The above approaches are based on the physical chemistry theories of drug solubility and dissolution. For example, a salt or an amorphous form of a pharmacologically active agent is commonly known to be more soluble and of faster dissolution than the unmodified pharmacologically active agent itself. Particle size reduction generates a greater surface area and a greater surface area leads to a faster dissolution rate as predicted by the Noyes-Whitney equation (Alfred Martin et al, Physical Pharmacy, 3rd ed, page 575). The liquid formulation first breaks up the crystals of the pharmacologically active agent by dissolving it in a water-soluble solvent and such water-liking solution can then readily be mixed into another aqueous environment such as gastric fluid, carrying the dissolved pharmacologically active agent to achieve a fast dissolution.
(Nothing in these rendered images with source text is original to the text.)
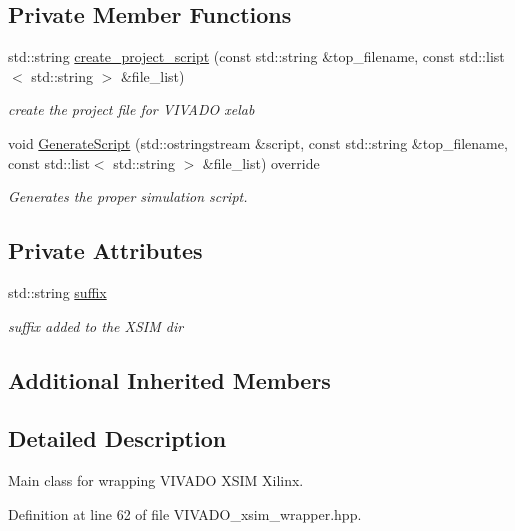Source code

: \subsection*{Private Member Functions}
\begin{DoxyCompactItemize}
\item 
std\+::string \hyperlink{classVIVADO__xsim__wrapper_af41bba7dc3aace458c6626fbd0e1bc04}{create\+\_\+project\+\_\+script} (const std\+::string \&top\+\_\+filename, const std\+::list$<$ std\+::string $>$ \&file\+\_\+list)
\begin{DoxyCompactList}\small\item\em create the project file for V\+I\+V\+A\+DO xelab \end{DoxyCompactList}\item 
void \hyperlink{classVIVADO__xsim__wrapper_adc04b335afab76135cd6b33997db4203}{Generate\+Script} (std\+::ostringstream \&script, const std\+::string \&top\+\_\+filename, const std\+::list$<$ std\+::string $>$ \&file\+\_\+list) override
\begin{DoxyCompactList}\small\item\em Generates the proper simulation script. \end{DoxyCompactList}\end{DoxyCompactItemize}
\subsection*{Private Attributes}
\begin{DoxyCompactItemize}
\item 
std\+::string \hyperlink{classVIVADO__xsim__wrapper_a2a60246f92c8468a49b075003d453508}{suffix}
\begin{DoxyCompactList}\small\item\em suffix added to the X\+S\+IM dir \end{DoxyCompactList}\end{DoxyCompactItemize}
\subsection*{Additional Inherited Members}


\subsection{Detailed Description}
Main class for wrapping V\+I\+V\+A\+DO X\+S\+IM Xilinx. 

Definition at line 62 of file V\+I\+V\+A\+D\+O\+\_\+xsim\+\_\+wrapper.\+hpp.



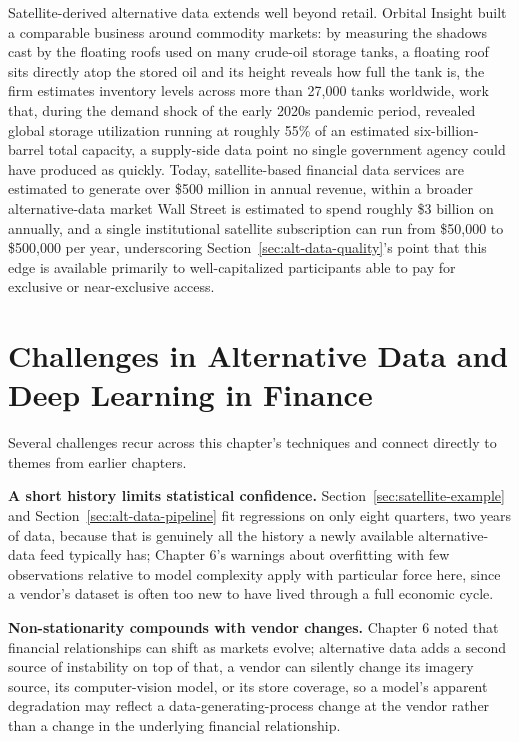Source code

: \documentclass[../ai_in_finance]{subfiles}
\begin{document}
Satellite-derived alternative data extends well beyond retail. Orbital Insight built a comparable business around commodity markets: by measuring the shadows cast by the floating roofs used on many crude-oil storage tanks, a floating roof sits directly atop the stored oil and its height reveals how full the tank is, the firm estimates inventory levels across more than 27,000 tanks worldwide, work that, during the demand shock of the early 2020s pandemic period, revealed global storage utilization running at roughly 55\% of an estimated six-billion-barrel total capacity, a supply-side data point no single government agency could have produced as quickly. Today, satellite-based financial data services are estimated to generate over \$500 million in annual revenue, within a broader alternative-data market Wall Street is estimated to spend roughly \$3 billion on annually, and a single institutional satellite subscription can run from \$50,000 to \$500,000 per year, underscoring Section~\ref{sec:alt-data-quality}'s point that this edge is available primarily to well-capitalized participants able to pay for exclusive or near-exclusive access.

\section{Challenges in Alternative Data and Deep Learning in Finance}

Several challenges recur across this chapter's techniques and connect directly to themes from earlier chapters.

\textbf{A short history limits statistical confidence.} Section~\ref{sec:satellite-example} and Section~\ref{sec:alt-data-pipeline} fit regressions on only eight quarters, two years of data, because that is genuinely all the history a newly available alternative-data feed typically has; Chapter 6's warnings about overfitting with few observations relative to model complexity apply with particular force here, since a vendor's dataset is often too new to have lived through a full economic cycle.

\textbf{Non-stationarity compounds with vendor changes.} Chapter 6 noted that financial relationships can shift as markets evolve; alternative data adds a second source of instability on top of that, a vendor can silently change its imagery source, its computer-vision model, or its store coverage, so a model's apparent degradation may reflect a data-generating-process change at the vendor rather than a change in the underlying financial relationship.
\end{document}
Similarly, in a solid dispersion formulation, the insoluble pharmacologically active agent is also first dissolved or dispersed in a solid matrix formed with a soluble ingredient, e.g. PEG or PVP, the matrix can then be readily mixed into the aqueous biological milieu providing a fast dissolution of the dissolved pharmacologically active agent, owing to the hydrophilic nature of the matrix-forming ingredient.
In essence, the liquid formulation and solid dispersion formulation are based on the same principle, i.e., (1) to dissolve the insoluble pharmacologically active agent in a water-soluble or hydrophilic matrix (liquid or solid) first to break the crystalline structure of the pharmacologically active agent, and (2) to render a fast mixing of the water-liking matrix with a biological aqueous milieu (gastric or intestinal fluid) with the already dissolved or dispersed pharmacologically active agent in it to allow for a fast dissolution.
In practice, these approaches suffer from several disadvantages. Some insoluble pharmacologically active agents cannot be converted to the more soluble salts or crystalline form, especially those that lack ionizable groups. Particle size reduction by micronization or nanonization presents processing and stability challenges, as well as dissolution limitations, since the micronized or nanosized pharmacologically active agent may still possess a high degree of crystallinity. Liquid formulations present drug precipitation and packaging challenges, due to solvent evaporation. Moreover, non-solid formulations are more prone to chemical instability and capsule-shell incompatibility, leading to the possibility of leakage upon storage. Solid dispersion formulations often suffer from re-crystallization of the insoluble pharmacologically active agent over time, resulting in decreased dissolution.